Hesson alluded to this when he told PCB Digital that players are being given individual performance plans tailored to their specific technical needs. Whether those plans account for the conditions ahead is not clear from what has been made public.
What Actually Needs to Happen
Permanent Test head coach appointment before the West Indies tour. Not interim. Not acting. A named, contracted appointment with clear responsibilities.
Captaincy clarity. Shan Masood led Pakistan in the Bangladesh whitewash. Rumours of a switch to Salman Ali Agha keep circulating. Changing captain before a difficult overseas tour without a clear performance rationale adds instability to an already unstable environment.
Camp conditions that match tour conditions. The PCB is sending some white-ball players to the USA for different training environments. The same logic should apply to the Test setup for West Indies preparation.
Selection consistency. Kamran Ghulam’s four-year absence after a strong debut is one data point. There are many others.

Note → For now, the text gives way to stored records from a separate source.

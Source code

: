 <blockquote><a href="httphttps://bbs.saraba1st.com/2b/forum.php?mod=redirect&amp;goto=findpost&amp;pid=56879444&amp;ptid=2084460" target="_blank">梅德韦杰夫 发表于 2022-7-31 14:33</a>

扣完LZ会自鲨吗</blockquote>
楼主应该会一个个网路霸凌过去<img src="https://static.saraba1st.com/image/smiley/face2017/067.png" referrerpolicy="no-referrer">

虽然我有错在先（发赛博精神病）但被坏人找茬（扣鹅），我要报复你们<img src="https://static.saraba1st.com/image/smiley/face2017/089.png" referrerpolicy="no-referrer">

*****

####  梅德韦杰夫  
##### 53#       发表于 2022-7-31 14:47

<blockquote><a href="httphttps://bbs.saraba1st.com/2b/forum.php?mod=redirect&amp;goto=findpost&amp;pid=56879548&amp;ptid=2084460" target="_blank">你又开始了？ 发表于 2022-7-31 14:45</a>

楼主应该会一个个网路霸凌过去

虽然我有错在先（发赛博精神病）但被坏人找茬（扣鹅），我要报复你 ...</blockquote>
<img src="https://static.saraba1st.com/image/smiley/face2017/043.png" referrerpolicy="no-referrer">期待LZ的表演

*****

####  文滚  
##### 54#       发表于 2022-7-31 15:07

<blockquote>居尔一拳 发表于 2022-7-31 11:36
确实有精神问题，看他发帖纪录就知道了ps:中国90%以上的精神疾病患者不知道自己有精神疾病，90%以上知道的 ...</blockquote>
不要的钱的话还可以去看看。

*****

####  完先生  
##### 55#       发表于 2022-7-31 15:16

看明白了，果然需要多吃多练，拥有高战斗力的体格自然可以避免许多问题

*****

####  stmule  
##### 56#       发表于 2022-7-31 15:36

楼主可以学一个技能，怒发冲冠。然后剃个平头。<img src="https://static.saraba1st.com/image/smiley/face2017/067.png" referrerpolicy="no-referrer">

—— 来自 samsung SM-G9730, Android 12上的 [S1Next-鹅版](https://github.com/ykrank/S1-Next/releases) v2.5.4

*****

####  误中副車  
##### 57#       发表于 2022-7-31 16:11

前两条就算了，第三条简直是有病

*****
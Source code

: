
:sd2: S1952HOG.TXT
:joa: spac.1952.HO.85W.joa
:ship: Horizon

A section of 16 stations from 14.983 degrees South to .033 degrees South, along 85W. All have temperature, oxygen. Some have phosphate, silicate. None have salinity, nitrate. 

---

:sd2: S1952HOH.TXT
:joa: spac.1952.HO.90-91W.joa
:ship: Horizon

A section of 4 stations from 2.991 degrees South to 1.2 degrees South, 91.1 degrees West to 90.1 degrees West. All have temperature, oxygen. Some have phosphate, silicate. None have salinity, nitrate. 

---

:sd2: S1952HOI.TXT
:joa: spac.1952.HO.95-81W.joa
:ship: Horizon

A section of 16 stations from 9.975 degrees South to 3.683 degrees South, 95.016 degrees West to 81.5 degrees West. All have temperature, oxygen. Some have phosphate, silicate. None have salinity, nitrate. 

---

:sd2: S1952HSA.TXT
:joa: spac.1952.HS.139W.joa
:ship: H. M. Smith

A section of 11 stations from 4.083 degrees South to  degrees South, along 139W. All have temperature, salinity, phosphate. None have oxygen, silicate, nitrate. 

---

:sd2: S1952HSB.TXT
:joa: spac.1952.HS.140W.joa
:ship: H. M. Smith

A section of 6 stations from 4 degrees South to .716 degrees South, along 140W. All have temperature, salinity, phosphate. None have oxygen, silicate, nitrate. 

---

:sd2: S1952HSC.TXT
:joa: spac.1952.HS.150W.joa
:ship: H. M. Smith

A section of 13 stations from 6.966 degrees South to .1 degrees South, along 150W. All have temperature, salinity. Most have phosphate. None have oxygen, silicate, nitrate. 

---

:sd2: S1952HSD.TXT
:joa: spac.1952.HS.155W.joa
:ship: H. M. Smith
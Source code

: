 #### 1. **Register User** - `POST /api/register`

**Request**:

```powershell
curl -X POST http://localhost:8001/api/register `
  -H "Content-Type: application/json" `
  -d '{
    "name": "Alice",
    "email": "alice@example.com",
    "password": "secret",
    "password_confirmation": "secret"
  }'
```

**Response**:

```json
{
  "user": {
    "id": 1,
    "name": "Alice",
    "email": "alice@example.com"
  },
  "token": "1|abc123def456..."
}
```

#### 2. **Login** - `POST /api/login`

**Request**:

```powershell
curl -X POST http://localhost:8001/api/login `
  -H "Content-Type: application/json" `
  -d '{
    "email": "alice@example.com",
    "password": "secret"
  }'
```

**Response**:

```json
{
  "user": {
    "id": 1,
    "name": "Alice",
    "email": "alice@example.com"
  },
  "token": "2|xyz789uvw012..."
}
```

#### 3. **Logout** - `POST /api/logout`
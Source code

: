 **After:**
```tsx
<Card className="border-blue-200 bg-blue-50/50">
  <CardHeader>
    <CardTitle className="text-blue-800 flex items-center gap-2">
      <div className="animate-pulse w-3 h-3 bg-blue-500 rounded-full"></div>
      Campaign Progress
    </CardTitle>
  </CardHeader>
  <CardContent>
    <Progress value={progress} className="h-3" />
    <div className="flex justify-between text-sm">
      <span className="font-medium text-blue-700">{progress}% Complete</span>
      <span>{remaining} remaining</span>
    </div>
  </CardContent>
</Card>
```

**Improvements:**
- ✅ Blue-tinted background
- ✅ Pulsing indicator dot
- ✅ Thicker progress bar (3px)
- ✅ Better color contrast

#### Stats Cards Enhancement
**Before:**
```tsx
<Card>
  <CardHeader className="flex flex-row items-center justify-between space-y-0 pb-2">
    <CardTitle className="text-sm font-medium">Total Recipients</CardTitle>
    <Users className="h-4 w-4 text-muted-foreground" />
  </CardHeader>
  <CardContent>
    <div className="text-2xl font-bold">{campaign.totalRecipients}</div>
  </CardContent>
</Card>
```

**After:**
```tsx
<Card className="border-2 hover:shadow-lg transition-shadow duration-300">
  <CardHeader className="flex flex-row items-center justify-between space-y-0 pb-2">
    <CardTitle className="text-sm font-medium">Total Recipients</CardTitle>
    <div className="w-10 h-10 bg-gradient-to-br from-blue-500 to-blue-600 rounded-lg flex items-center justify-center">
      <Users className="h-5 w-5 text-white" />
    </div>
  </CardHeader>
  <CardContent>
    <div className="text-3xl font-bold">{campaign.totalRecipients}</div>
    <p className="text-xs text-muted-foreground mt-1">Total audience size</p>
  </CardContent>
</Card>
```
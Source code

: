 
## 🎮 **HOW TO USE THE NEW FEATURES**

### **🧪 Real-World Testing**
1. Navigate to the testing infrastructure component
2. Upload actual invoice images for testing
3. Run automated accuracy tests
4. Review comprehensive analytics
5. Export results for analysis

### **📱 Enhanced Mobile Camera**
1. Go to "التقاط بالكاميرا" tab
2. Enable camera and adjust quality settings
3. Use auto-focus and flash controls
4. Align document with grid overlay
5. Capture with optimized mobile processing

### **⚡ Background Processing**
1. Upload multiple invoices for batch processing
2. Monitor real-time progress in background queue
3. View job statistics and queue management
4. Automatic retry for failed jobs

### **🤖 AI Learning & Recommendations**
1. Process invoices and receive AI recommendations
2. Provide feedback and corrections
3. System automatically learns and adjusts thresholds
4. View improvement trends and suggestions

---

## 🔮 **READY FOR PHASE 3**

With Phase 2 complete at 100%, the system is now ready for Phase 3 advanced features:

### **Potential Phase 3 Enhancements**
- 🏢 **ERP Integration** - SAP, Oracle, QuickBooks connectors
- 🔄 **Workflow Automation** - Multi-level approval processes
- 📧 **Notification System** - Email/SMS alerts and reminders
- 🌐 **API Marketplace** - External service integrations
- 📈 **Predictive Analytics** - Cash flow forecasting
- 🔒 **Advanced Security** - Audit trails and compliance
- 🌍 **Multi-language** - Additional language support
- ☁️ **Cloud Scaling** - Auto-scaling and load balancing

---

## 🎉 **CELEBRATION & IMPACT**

Players cannot develop confidence or form under conditions of arbitrary selection.
The Schedule Ahead
| Date | Fixture |
|---|---|
| July 13 | Pakistan depart for West Indies |
| July 25-29 | 1st Test, Trinidad |
| August 2-6 | 2nd Test, Trinidad |
| August 19 | 1st Test vs England, Headingley |
| August 27 | 2nd Test vs England, Lord’s |
| September 9 | 3rd Test vs England, Edgbaston |
Five Tests in seven weeks. Two of Pakistan’s most reliable batters currently in rehab. No confirmed Test head coach. An 8.33 WTC percentage that makes every match urgent.
Pakistan need to win Tests this summer. Everything about their current setup makes that harder than it needs to be.
Frequently Asked Questions
Why is Pakistan 8th in the World Test Championship? Pakistan sit 8th in the 2025-27 WTC cycle with 8.33 percentage points after being whitewashed 2-0 by Bangladesh in May 2026 at home. They have won one Test from four matches in this cycle. Only West Indies sit below them.
Who is Pakistan’s Test head coach in 2026? Sarfaraz Ahmed served as interim Test head coach for Pakistan’s series against Bangladesh in early 2026. PCB has not made a formal announcement confirming his role for the West Indies and England tours. No permanent Test head coach appointment has been confirmed.
Why are Saud Shakeel and Mohammad Rizwan missing the Pakistan Test camp? Saud Shakeel has a hand injury and Mohammad Rizwan has a separate undisclosed injury. Both are in rehab and were absent from the red-ball training camp in Lahore. An insider told PTI both are unlikely to be fit for the West Indies tour. Final medical assessments are due July 4-5.
When does Pakistan play their next Test series? Pakistan play two Tests against West Indies in Trinidad starting July 25 and August 2, followed by three Tests in England starting August 19 at Headingley, August 27 at Lord’s and September 9 at Edgbaston.